### DATA
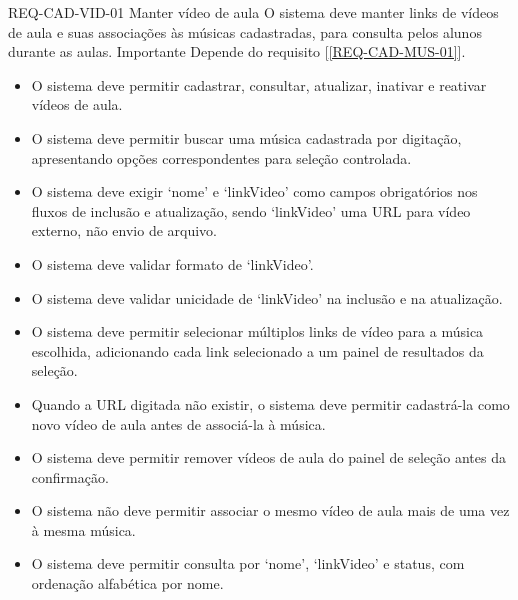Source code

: \reqfunccad
{REQ-CAD-VID-01 Manter vídeo de aula}
{O sistema deve manter links de vídeos de aula e suas associações às músicas cadastradas, para consulta pelos alunos durante as aulas.}
{Importante}
{Depende do requisito [\ref{REQ-CAD-MUS-01}].}
{\begin{itemize}[leftmargin=0.6cm]
    \item O sistema deve permitir cadastrar, consultar, atualizar, inativar e reativar vídeos de aula.
    \item O sistema deve permitir buscar uma música cadastrada por digitação, apresentando opções correspondentes para seleção controlada.
    \item O sistema deve exigir `nome' e `linkVideo' como campos obrigatórios nos fluxos de inclusão e atualização, sendo `linkVideo' uma URL para vídeo externo, não envio de arquivo.
    \item O sistema deve validar formato de `linkVideo'.
    \item O sistema deve validar unicidade de `linkVideo' na inclusão e na atualização.
    \item O sistema deve permitir selecionar múltiplos links de vídeo para a música escolhida, adicionando cada link selecionado a um painel de resultados da seleção.
    \item Quando a URL digitada não existir, o sistema deve permitir cadastrá-la como novo vídeo de aula antes de associá-la à música.
    \item O sistema deve permitir remover vídeos de aula do painel de seleção antes da confirmação.
    \item O sistema não deve permitir associar o mesmo vídeo de aula mais de uma vez à mesma música.
    \item O sistema deve permitir consulta por `nome', `linkVideo' e status, com ordenação alfabética por nome.
\end{itemize}}


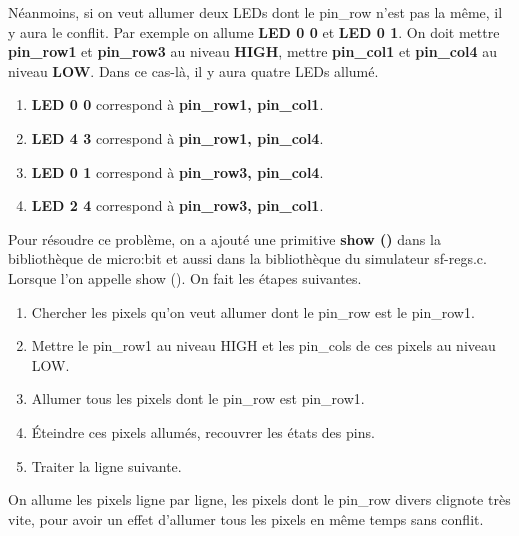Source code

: \documentclass[14px]{article}
\begin{document}
	Néanmoins, si on veut allumer deux LEDs dont le pin\_row n'est pas la même, il y aura le conflit. Par exemple on allume \textbf{LED 0 0} et \textbf{LED 0 1}. On doit mettre \textbf{pin\_row1} et \textbf{pin\_row3} au niveau \textbf{HIGH}, mettre \textbf{pin\_col1} et \textbf{pin\_col4} au niveau \textbf{LOW}. Dans ce cas-là, il y aura quatre LEDs allumé.
	\begin{enumerate}
		\item \textbf{LED 0 0} correspond à \textbf{pin\_row1, pin\_col1}.
		\item \textbf{LED 4 3} correspond à \textbf{pin\_row1, pin\_col4}.
		\item \textbf{LED 0 1} correspond à \textbf{pin\_row3, pin\_col4}.
		\item \textbf{LED 2 4} correspond à \textbf{pin\_row3, pin\_col1}.
	\end{enumerate}
	\begin{figure}[htbp]
	\end{figure}

	Pour résoudre ce problème, on a ajouté une primitive \textbf{show ()} dans la bibliothèque de micro:bit et aussi dans la bibliothèque du simulateur sf-regs.c. Lorsque l'on appelle show (). On fait les étapes suivantes.
	\begin{enumerate}
		\item Chercher les pixels qu'on veut allumer dont le pin\_row est le pin\_row1.
		\item Mettre le pin\_row1 au niveau HIGH et les pin\_cols de ces pixels au niveau LOW.
		\item Allumer tous les pixels dont le pin\_row est pin\_row1.
		\item Éteindre ces pixels allumés, recouvrer les états des pins.
		\item Traiter la ligne suivante.
	\end{enumerate}
	On allume les pixels ligne par ligne, les pixels dont le pin\_row divers clignote très vite, pour avoir un effet d'allumer tous les pixels en même temps sans conflit.
\end{document}

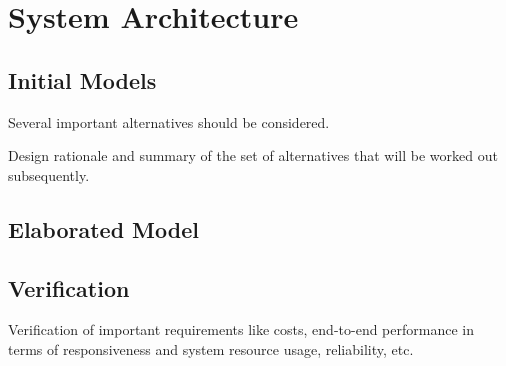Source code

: \chapter{System Architecture}

\section{Initial Models}

Several important alternatives should be considered.

Design rationale and summary of the set of alternatives that will be worked out subsequently.

\section{Elaborated Model}

\section{Verification}

Verification of important requirements like costs, end-to-end performance in terms of responsiveness and system resource usage, reliability, etc.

### TO DO
Print the complete listing exactly as it stands, without its pictures.

### RESPONSE
Source code

: \reqfunccad
{REQ-CAD-VID-01 Manter vídeo de aula}
{O sistema deve manter links de vídeos de aula e suas associações às músicas cadastradas, para consulta pelos alunos durante as aulas.}
{Importante}
{Depende do requisito [\ref{REQ-CAD-MUS-01}].}
{\begin{itemize}[leftmargin=0.6cm]
    \item O sistema deve permitir cadastrar, consultar, atualizar, inativar e reativar vídeos de aula.
    \item O sistema deve permitir buscar uma música cadastrada por digitação, apresentando opções correspondentes para seleção controlada.
    \item O sistema deve exigir `nome' e `linkVideo' como campos obrigatórios nos fluxos de inclusão e atualização, sendo `linkVideo' uma URL para vídeo externo, não envio de arquivo.
    \item O sistema deve validar formato de `linkVideo'.
    \item O sistema deve validar unicidade de `linkVideo' na inclusão e na atualização.
    \item O sistema deve permitir selecionar múltiplos links de vídeo para a música escolhida, adicionando cada link selecionado a um painel de resultados da seleção.
    \item Quando a URL digitada não existir, o sistema deve permitir cadastrá-la como novo vídeo de aula antes de associá-la à música.
    \item O sistema deve permitir remover vídeos de aula do painel de seleção antes da confirmação.
    \item O sistema não deve permitir associar o mesmo vídeo de aula mais de uma vez à mesma música.
    \item O sistema deve permitir consulta por `nome', `linkVideo' e status, com ordenação alfabética por nome.
\end{itemize}}


Source code

: \documentclass[14px]{article}
\begin{document}
	Néanmoins, si on veut allumer deux LEDs dont le pin\_row n'est pas la même, il y aura le conflit. Par exemple on allume \textbf{LED 0 0} et \textbf{LED 0 1}. On doit mettre \textbf{pin\_row1} et \textbf{pin\_row3} au niveau \textbf{HIGH}, mettre \textbf{pin\_col1} et \textbf{pin\_col4} au niveau \textbf{LOW}. Dans ce cas-là, il y aura quatre LEDs allumé.
	\begin{enumerate}
		\item \textbf{LED 0 0} correspond à \textbf{pin\_row1, pin\_col1}.
		\item \textbf{LED 4 3} correspond à \textbf{pin\_row1, pin\_col4}.
		\item \textbf{LED 0 1} correspond à \textbf{pin\_row3, pin\_col4}.
		\item \textbf{LED 2 4} correspond à \textbf{pin\_row3, pin\_col1}.
	\end{enumerate}
	\begin{figure}[htbp]
	\end{figure}

	Pour résoudre ce problème, on a ajouté une primitive \textbf{show ()} dans la bibliothèque de micro:bit et aussi dans la bibliothèque du simulateur sf-regs.c. Lorsque l'on appelle show (). On fait les étapes suivantes.
	\begin{enumerate}
		\item Chercher les pixels qu'on veut allumer dont le pin\_row est le pin\_row1.
		\item Mettre le pin\_row1 au niveau HIGH et les pin\_cols de ces pixels au niveau LOW.
		\item Allumer tous les pixels dont le pin\_row est pin\_row1.
		\item Éteindre ces pixels allumés, recouvrer les états des pins.
		\item Traiter la ligne suivante.
	\end{enumerate}
	On allume les pixels ligne par ligne, les pixels dont le pin\_row divers clignote très vite, pour avoir un effet d'allumer tous les pixels en même temps sans conflit.
\end{document}

Source code

: \chapter{System Architecture}

\section{Initial Models}

Several important alternatives should be considered.

Design rationale and summary of the set of alternatives that will be worked out subsequently.

\section{Elaborated Model}

\section{Verification}

Verification of important requirements like costs, end-to-end performance in terms of responsiveness and system resource usage, reliability, etc.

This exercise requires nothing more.